Abstract
Society for Human Resource Management survey of 3,000+ HR professionals on AI's impact on workforce management. Finds that 72% of organizations plan to increase AI investments but only 25% have formal AI upskilling programs. Covers skills gap analysis, real-time upskilling strategies, change management frameworks, and the evolving role of HR in AI governance.
About This Research
Publisher: SHRM Year: 2025 Type: Survey
Source: SHRM: AI and the Future of Work — Workforce Readiness Survey 2025
Relevance
Industries: Cross-Industry Pillars: AI Change Management & Training, AI Governance & Risk Management, AI Workforce Impact Use Cases: Cybersecurity & Threat Detection, Employee Training & Upskilling, Workforce Planning & Analytics
The Readiness Gap
The survey's most striking finding is the magnitude of the gap between organisational AI ambitions and workforce preparation levels. Eighty-two percent of respondents indicate their organisation plans to expand AI tool deployment within the next two years, yet only twenty-three percent report having structured training programmes specifically designed to prepare employees for AI-augmented roles. This disparity suggests that many organisations are pursuing technology-led transformation strategies that risk leaving their workforce behind, potentially undermining both adoption success and employee engagement.

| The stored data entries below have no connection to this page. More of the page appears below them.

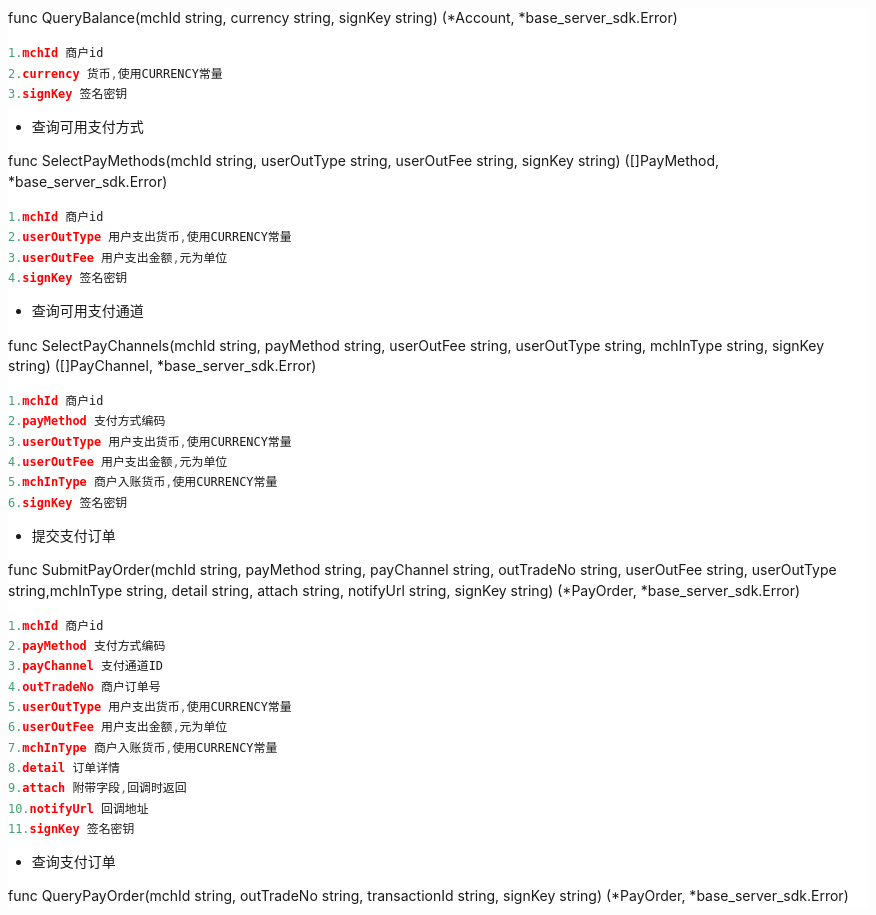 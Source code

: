 func QueryBalance(mchId string, currency string, signKey string) (*Account, *base_server_sdk.Error)

```go
1.mchId 商户id
2.currency 货币,使用CURRENCY常量
3.signKey 签名密钥
```
- 查询可用支付方式

func SelectPayMethods(mchId string, userOutType string, userOutFee string, signKey string) ([]PayMethod, *base_server_sdk.Error)

```go
1.mchId 商户id
2.userOutType 用户支出货币,使用CURRENCY常量
3.userOutFee 用户支出金额,元为单位
4.signKey 签名密钥
```

- 查询可用支付通道

func SelectPayChannels(mchId string, payMethod string, userOutFee string, userOutType string, mchInType string, signKey string) ([]PayChannel, *base_server_sdk.Error)

```go
1.mchId 商户id
2.payMethod 支付方式编码
3.userOutType 用户支出货币,使用CURRENCY常量
4.userOutFee 用户支出金额,元为单位
5.mchInType 商户入账货币,使用CURRENCY常量
6.signKey 签名密钥
```

- 提交支付订单

func SubmitPayOrder(mchId string, payMethod string, payChannel string, outTradeNo string, userOutFee string, userOutType string,mchInType string, detail string, attach string, notifyUrl string, signKey string) (*PayOrder, *base_server_sdk.Error)

```go
1.mchId 商户id
2.payMethod 支付方式编码
3.payChannel 支付通道ID
4.outTradeNo 商户订单号
5.userOutType 用户支出货币,使用CURRENCY常量
6.userOutFee 用户支出金额,元为单位
7.mchInType 商户入账货币,使用CURRENCY常量
8.detail 订单详情
9.attach 附带字段,回调时返回
10.notifyUrl 回调地址
11.signKey 签名密钥
```

- 查询支付订单

func QueryPayOrder(mchId string, outTradeNo string, transactionId string, signKey string) (*PayOrder, *base_server_sdk.Error)
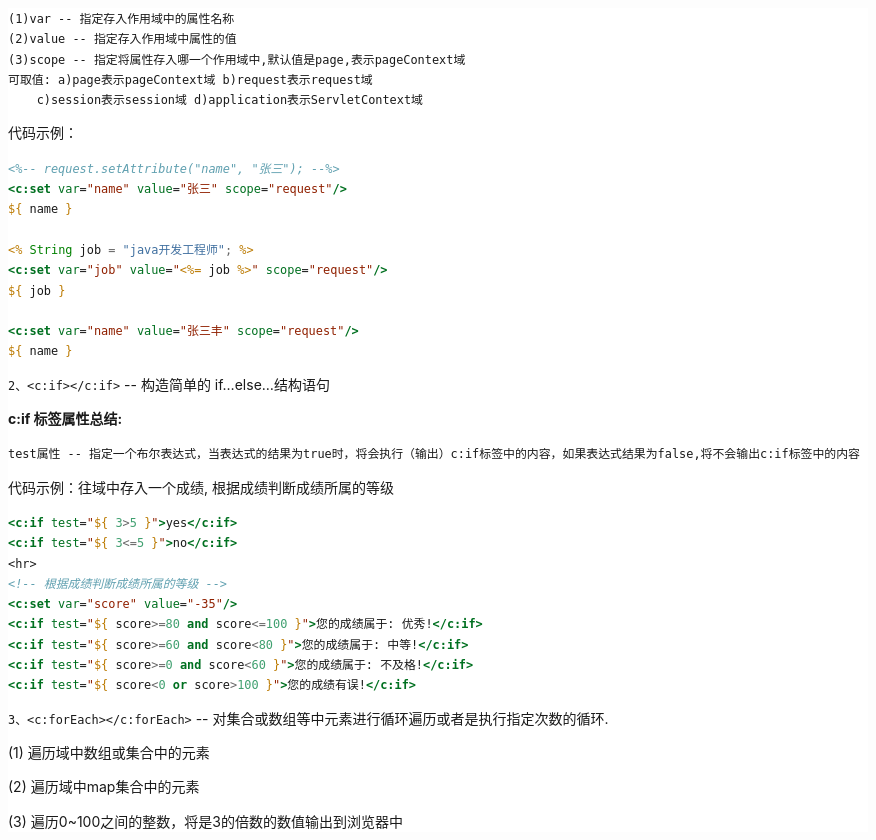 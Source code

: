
 ```
(1)var -- 指定存入作用域中的属性名称
(2)value -- 指定存入作用域中属性的值
(3)scope -- 指定将属性存入哪一个作用域中,默认值是page,表示pageContext域
可取值: a)page表示pageContext域 b)request表示request域
	c)session表示session域 d)application表示ServletContext域
```

代码示例：

```jsp
<%-- request.setAttribute("name", "张三"); --%>
<c:set var="name" value="张三" scope="request"/>
${ name }

<% String job = "java开发工程师"; %>
<c:set var="job" value="<%= job %>" scope="request"/>
${ job }

<c:set var="name" value="张三丰" scope="request"/>
${ name }
```

`2、<c:if></c:if>` -- 构造简单的 if…else…结构语句

**c:if 标签属性总结:**

```
test属性 -- 指定一个布尔表达式，当表达式的结果为true时，将会执行（输出）c:if标签中的内容，如果表达式结果为false,将不会输出c:if标签中的内容
```
代码示例：往域中存入一个成绩, 根据成绩判断成绩所属的等级

```jsp
<c:if test="${ 3>5 }">yes</c:if>
<c:if test="${ 3<=5 }">no</c:if>
<hr>
<!-- 根据成绩判断成绩所属的等级 -->
<c:set var="score" value="-35"/>
<c:if test="${ score>=80 and score<=100 }">您的成绩属于: 优秀!</c:if>
<c:if test="${ score>=60 and score<80 }">您的成绩属于: 中等!</c:if>
<c:if test="${ score>=0 and score<60 }">您的成绩属于: 不及格!</c:if>
<c:if test="${ score<0 or score>100 }">您的成绩有误!</c:if>
```

`3、<c:forEach></c:forEach>` -- 对集合或数组等中元素进行循环遍历或者是执行指定次数的循环.

(1) 遍历域中数组或集合中的元素

```

```

(2) 遍历域中map集合中的元素

```

```

(3) 遍历0\~100之间的整数，将是3的倍数的数值输出到浏览器中
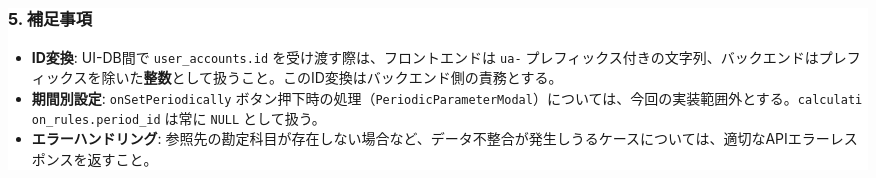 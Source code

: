 
### **5. 補足事項**

- **ID変換**: UI-DB間で `user_accounts.id` を受け渡す際は、フロントエンドは `ua-` プレフィックス付きの文字列、バックエンドはプレフィックスを除いた**整数**として扱うこと。このID変換はバックエンド側の責務とする。
- **期間別設定**: `onSetPeriodically` ボタン押下時の処理（`PeriodicParameterModal`）については、今回の実装範囲外とする。`calculation_rules.period_id` は常に `NULL` として扱う。
- **エラーハンドリング**: 参照先の勘定科目が存在しない場合など、データ不整合が発生しうるケースについては、適切なAPIエラーレスポンスを返すこと。
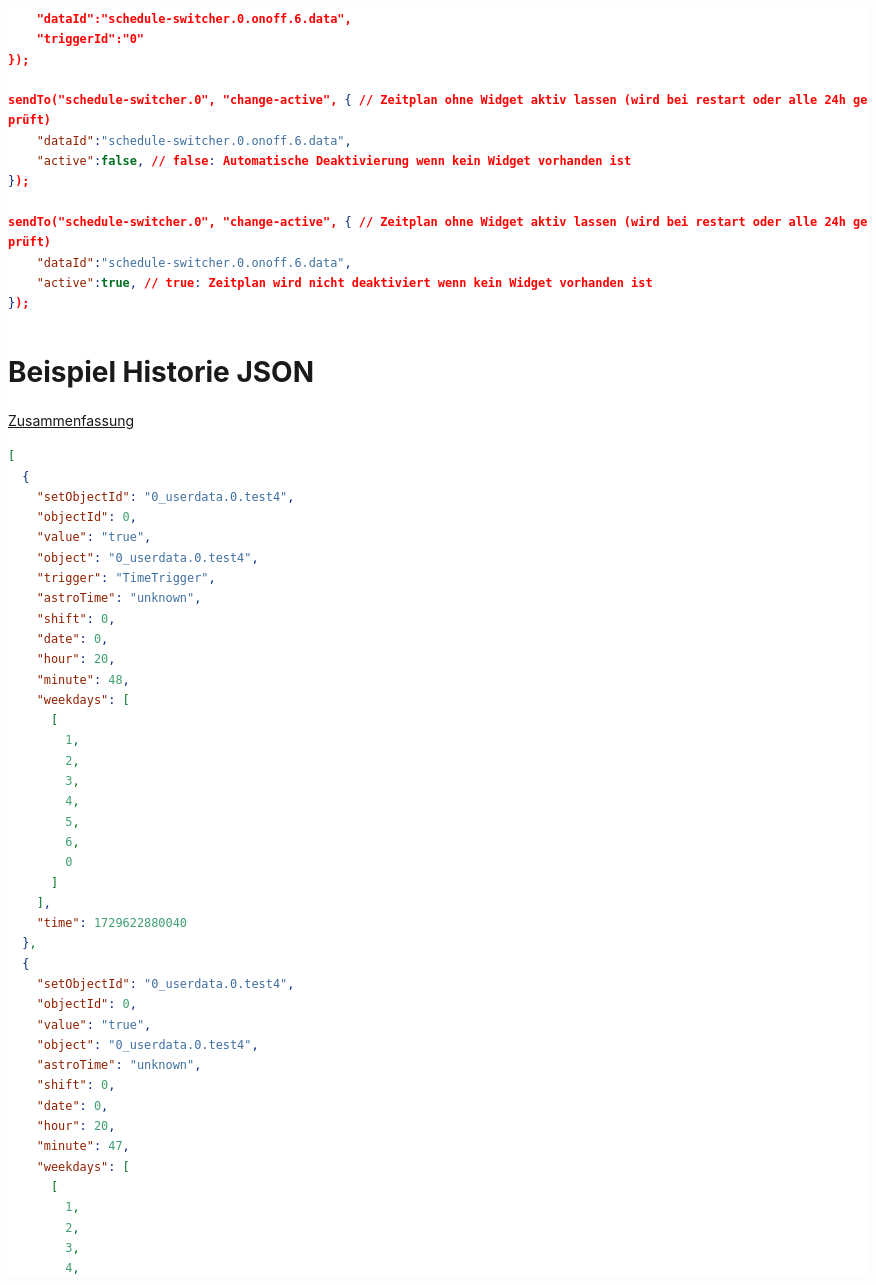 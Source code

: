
 ```JSON
    "dataId":"schedule-switcher.0.onoff.6.data",
    "triggerId":"0"
});

sendTo("schedule-switcher.0", "change-active", { // Zeitplan ohne Widget aktiv lassen (wird bei restart oder alle 24h geprüft)
    "dataId":"schedule-switcher.0.onoff.6.data",
    "active":false, // false: Automatische Deaktivierung wenn kein Widget vorhanden ist
});

sendTo("schedule-switcher.0", "change-active", { // Zeitplan ohne Widget aktiv lassen (wird bei restart oder alle 24h geprüft)
    "dataId":"schedule-switcher.0.onoff.6.data",
    "active":true, // true: Zeitplan wird nicht deaktiviert wenn kein Widget vorhanden ist
});
```

# Beispiel Historie JSON

[Zusammenfassung](#zusammenfassung)

```JSON
[
  {
    "setObjectId": "0_userdata.0.test4",
    "objectId": 0,
    "value": "true",
    "object": "0_userdata.0.test4",
    "trigger": "TimeTrigger",
    "astroTime": "unknown",
    "shift": 0,
    "date": 0,
    "hour": 20,
    "minute": 48,
    "weekdays": [
      [
        1,
        2,
        3,
        4,
        5,
        6,
        0
      ]
    ],
    "time": 1729622880040
  },
  {
    "setObjectId": "0_userdata.0.test4",
    "objectId": 0,
    "value": "true",
    "object": "0_userdata.0.test4",
    "astroTime": "unknown",
    "shift": 0,
    "date": 0,
    "hour": 20,
    "minute": 47,
    "weekdays": [
      [
        1,
        2,
        3,
        4,
```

Emerging Role Architectures
Respondents report significant uncertainty about how existing roles will evolve as AI capabilities expand. The survey identifies three emerging role archetypes: AI-augmented roles where existing positions incorporate AI tools to enhance productivity, AI-supervisory roles focused on monitoring and directing AI system outputs, and AI-adjacent roles that concentrate on tasks where human capabilities remain distinctly superior. Organisations that have explicitly mapped their workforce to these archetypes report higher employee confidence and lower AI-related attrition anxiety.
Upskilling Investment Priorities
Among organisations that have implemented workforce readiness programmes, the most common investment areas are data literacy fundamentals, prompt engineering and AI tool proficiency, and critical evaluation of AI outputs. Notably, softer competencies such as adaptive mindset development, ethical reasoning in AI-assisted decision-making, and human-AI collaboration design receive substantially less investment despite being rated as equally important by HR leaders—suggesting a persistent bias toward technical skill development over the complementary human capabilities that enable effective AI integration.